- _What the task requires_: Beginning with the line that has "に切り出し、条件分岐の意図を明確に（Shapely 1/2 対応は別チケット参照）。", please write out the remaining lines of the material exactly, the last one included.
══ Input records ══
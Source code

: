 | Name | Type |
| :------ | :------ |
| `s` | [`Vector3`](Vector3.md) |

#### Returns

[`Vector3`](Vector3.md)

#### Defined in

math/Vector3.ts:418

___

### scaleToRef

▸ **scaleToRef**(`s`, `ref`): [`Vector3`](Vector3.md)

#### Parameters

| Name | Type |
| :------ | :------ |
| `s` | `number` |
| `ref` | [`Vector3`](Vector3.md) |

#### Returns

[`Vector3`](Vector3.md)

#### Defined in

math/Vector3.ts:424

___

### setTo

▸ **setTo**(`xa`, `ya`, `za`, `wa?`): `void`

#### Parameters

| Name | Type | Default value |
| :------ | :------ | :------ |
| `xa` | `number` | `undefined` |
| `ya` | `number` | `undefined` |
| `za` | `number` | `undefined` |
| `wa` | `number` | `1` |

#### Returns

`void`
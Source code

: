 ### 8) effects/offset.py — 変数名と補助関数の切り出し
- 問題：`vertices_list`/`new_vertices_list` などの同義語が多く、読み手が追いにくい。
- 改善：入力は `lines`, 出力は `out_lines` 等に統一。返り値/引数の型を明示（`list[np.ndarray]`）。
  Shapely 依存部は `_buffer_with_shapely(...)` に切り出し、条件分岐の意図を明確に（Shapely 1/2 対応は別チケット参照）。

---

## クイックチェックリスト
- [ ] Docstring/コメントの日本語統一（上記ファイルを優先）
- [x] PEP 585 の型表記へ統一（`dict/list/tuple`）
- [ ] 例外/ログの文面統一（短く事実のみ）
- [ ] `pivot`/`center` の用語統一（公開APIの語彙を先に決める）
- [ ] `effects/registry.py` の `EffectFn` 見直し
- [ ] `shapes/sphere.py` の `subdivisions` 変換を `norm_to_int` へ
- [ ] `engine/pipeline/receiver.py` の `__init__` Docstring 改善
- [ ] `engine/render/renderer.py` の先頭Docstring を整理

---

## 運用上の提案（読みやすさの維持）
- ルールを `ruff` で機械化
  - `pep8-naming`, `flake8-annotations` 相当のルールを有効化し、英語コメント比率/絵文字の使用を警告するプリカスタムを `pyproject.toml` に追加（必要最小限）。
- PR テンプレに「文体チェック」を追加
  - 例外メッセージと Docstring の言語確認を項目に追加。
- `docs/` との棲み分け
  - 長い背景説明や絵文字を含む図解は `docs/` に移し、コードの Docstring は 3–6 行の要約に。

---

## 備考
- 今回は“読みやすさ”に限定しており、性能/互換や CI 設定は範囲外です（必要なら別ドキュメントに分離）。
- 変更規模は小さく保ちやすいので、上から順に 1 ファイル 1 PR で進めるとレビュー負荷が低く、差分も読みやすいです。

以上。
═══
- _The completed task_:
  Shapely 依存部は `_buffer_with_shapely(...)` に切り出し、条件分岐の意図を明確に（Shapely 1/2 対応は別チケット参照）。

---

## クイックチェックリスト
- [ ] Docstring/コメントの日本語統一（上記ファイルを優先）
- [x] PEP 585 の型表記へ統一（`dict/list/tuple`）
- [ ] 例外/ログの文面統一（短く事実のみ）
- [ ] `pivot`/`center` の用語統一（公開APIの語彙を先に決める）
- [ ] `effects/registry.py` の `EffectFn` 見直し
- [ ] `shapes/sphere.py` の `subdivisions` 変換を `norm_to_int` へ
- [ ] `engine/pipeline/receiver.py` の `__init__` Docstring 改善
- [ ] `engine/render/renderer.py` の先頭Docstring を整理

---

## 運用上の提案（読みやすさの維持）
- ルールを `ruff` で機械化
  - `pep8-naming`, `flake8-annotations` 相当のルールを有効化し、英語コメント比率/絵文字の使用を警告するプリカスタムを `pyproject.toml` に追加（必要最小限）。
- PR テンプレに「文体チェック」を追加
  - 例外メッセージと Docstring の言語確認を項目に追加。
- `docs/` との棲み分け
  - 長い背景説明や絵文字を含む図解は `docs/` に移し、コードの Docstring は 3–6 行の要約に。

---

## 備考
- 今回は“読みやすさ”に限定しており、性能/互換や CI 設定は範囲外です（必要なら別ドキュメントに分離）。
- 変更規模は小さく保ちやすいので、上から順に 1 ファイル 1 PR で進めるとレビュー負荷が低く、差分も読みやすいです。

以上。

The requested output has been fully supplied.